I imagine the thought of moving is even more stressful for a hoarder, whether they admit their hoarding or not.  And I’m often told that many hoarders do so because of a stress or lack of resources during some period of their life – like the elderly who lived through the depression and reuse aluminum foil or paper plates.  (Don’t get me wrong, I’ll reuse these items too, but there is a limit.   You won’t get eggs and toast for breakfast and then a PB&J on the same paper plate for lunch. )

Now, I’m all for the minimalist lifestyle, and am daily trying to purge and limit the stuff that accumulates in our home.  But how does one go about incorporating those meaningful odds and ends with the necessary items and yet maintain an uncluttered living area?

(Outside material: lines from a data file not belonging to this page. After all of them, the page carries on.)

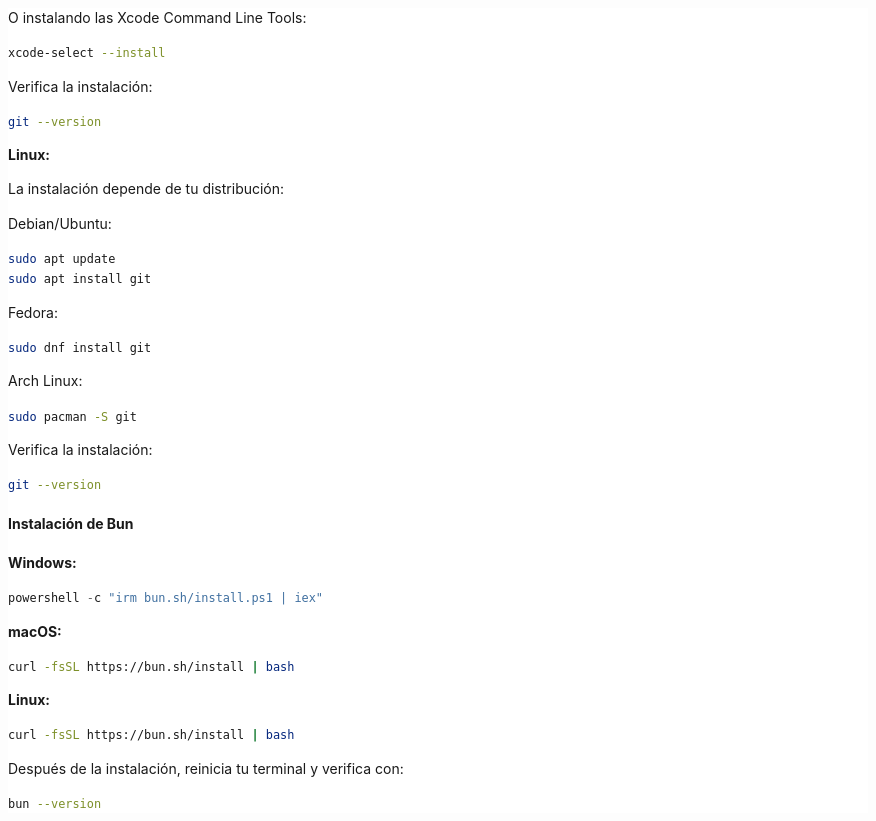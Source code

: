 O instalando las Xcode Command Line Tools:

```bash
xcode-select --install
```

Verifica la instalación:

```bash
git --version
```

**Linux:**

La instalación depende de tu distribución:

Debian/Ubuntu:

```bash
sudo apt update
sudo apt install git
```

Fedora:

```bash
sudo dnf install git
```

Arch Linux:

```bash
sudo pacman -S git
```

Verifica la instalación:

```bash
git --version
```

#### Instalación de Bun

**Windows:**

```powershell
powershell -c "irm bun.sh/install.ps1 | iex"
```

**macOS:**

```bash
curl -fsSL https://bun.sh/install | bash
```

**Linux:**

```bash
curl -fsSL https://bun.sh/install | bash
```

Después de la instalación, reinicia tu terminal y verifica con:

```bash
bun --version
```
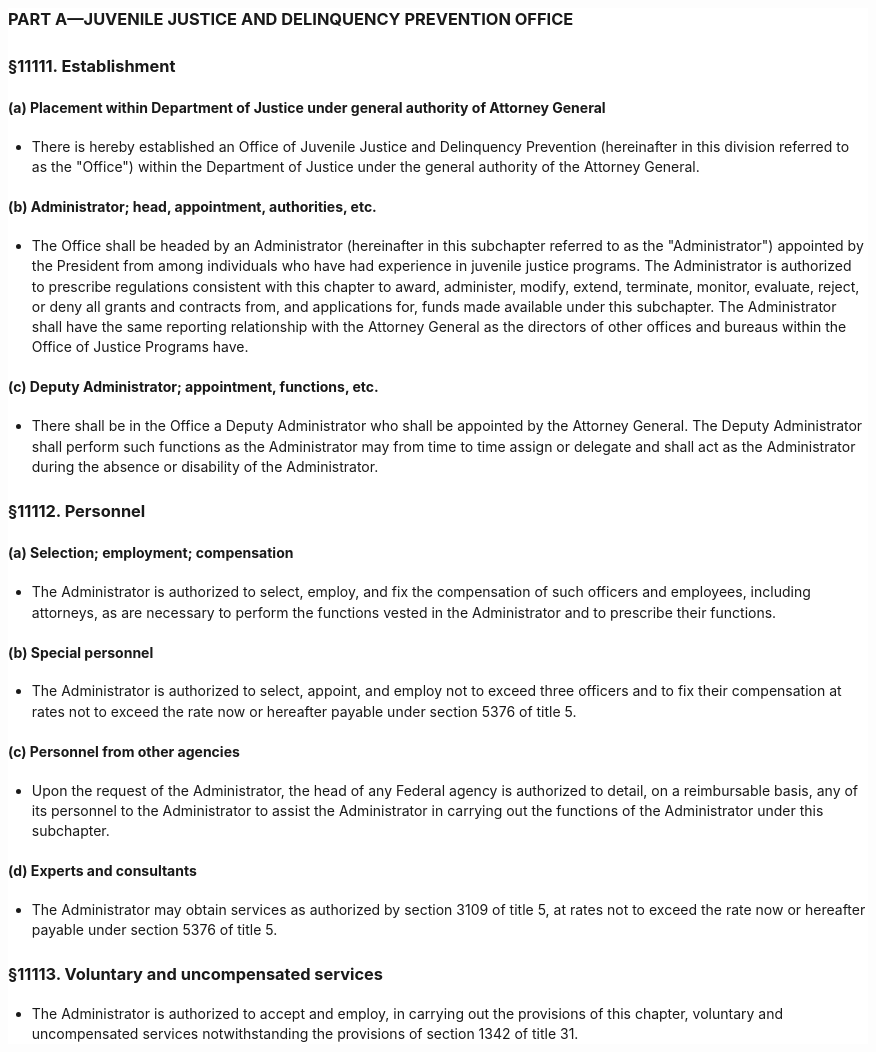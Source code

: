 ### PART A—JUVENILE JUSTICE AND DELINQUENCY PREVENTION OFFICE

### §11111. Establishment
#### (a) Placement within Department of Justice under general authority of Attorney General
* There is hereby established an Office of Juvenile Justice and Delinquency Prevention (hereinafter in this division referred to as the "Office") within the Department of Justice under the general authority of the Attorney General.

#### (b) Administrator; head, appointment, authorities, etc.
* The Office shall be headed by an Administrator (hereinafter in this subchapter referred to as the "Administrator") appointed by the President from among individuals who have had experience in juvenile justice programs. The Administrator is authorized to prescribe regulations consistent with this chapter to award, administer, modify, extend, terminate, monitor, evaluate, reject, or deny all grants and contracts from, and applications for, funds made available under this subchapter. The Administrator shall have the same reporting relationship with the Attorney General as the directors of other offices and bureaus within the Office of Justice Programs have.

#### (c) Deputy Administrator; appointment, functions, etc.
* There shall be in the Office a Deputy Administrator who shall be appointed by the Attorney General. The Deputy Administrator shall perform such functions as the Administrator may from time to time assign or delegate and shall act as the Administrator during the absence or disability of the Administrator.

### §11112. Personnel
#### (a) Selection; employment; compensation
* The Administrator is authorized to select, employ, and fix the compensation of such officers and employees, including attorneys, as are necessary to perform the functions vested in the Administrator and to prescribe their functions.

#### (b) Special personnel
* The Administrator is authorized to select, appoint, and employ not to exceed three officers and to fix their compensation at rates not to exceed the rate now or hereafter payable under section 5376 of title 5.

#### (c) Personnel from other agencies
* Upon the request of the Administrator, the head of any Federal agency is authorized to detail, on a reimbursable basis, any of its personnel to the Administrator to assist the Administrator in carrying out the functions of the Administrator under this subchapter.

#### (d) Experts and consultants
* The Administrator may obtain services as authorized by section 3109 of title 5, at rates not to exceed the rate now or hereafter payable under section 5376 of title 5.

### §11113. Voluntary and uncompensated services
* The Administrator is authorized to accept and employ, in carrying out the provisions of this chapter, voluntary and uncompensated services notwithstanding the provisions of section 1342 of title 31.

That is a true talent.   And how does one cope with that “what-if I need it someday?” internal conversation that drives so many of us to hold onto things that we shouldn’t, and moves us ever so slightly closer to hoarding?

I have heard it suggested that to purge your house, pretend that you are moving or use the box it up and forget it method – you know, if you box it up and don’t need it in a set time period, you don’t really

need to keep it anymore.  I’m not really sure either of these methods would work for us.  I’m not sure why, but I have feeling we’d just end up with a well organized attic or basement that would only stay well organized for a few short weeks.

Every year around this time, I tell myself I need to get up into the attic and start purging – we only get a few days a year when the attic isn’t to hot or too cold to stay up there longer than a few minutes as you’re retrieving or returning the item for which you went up there.  And every year my window of opportunity closes before I make a dent in the task.

And that’s ok.  Because let’s face it, everyone has their own comfortable level of “stuff”.  All I need to work on right now, is maintaining a level that doesn’t go beyond our comfort level while keeping in mind that someday, when we reach the point of required downsizing, we’ll have to pack it all up.   Until then, I’ll just leave a spot on the bookshelf for Poppop’s seashells.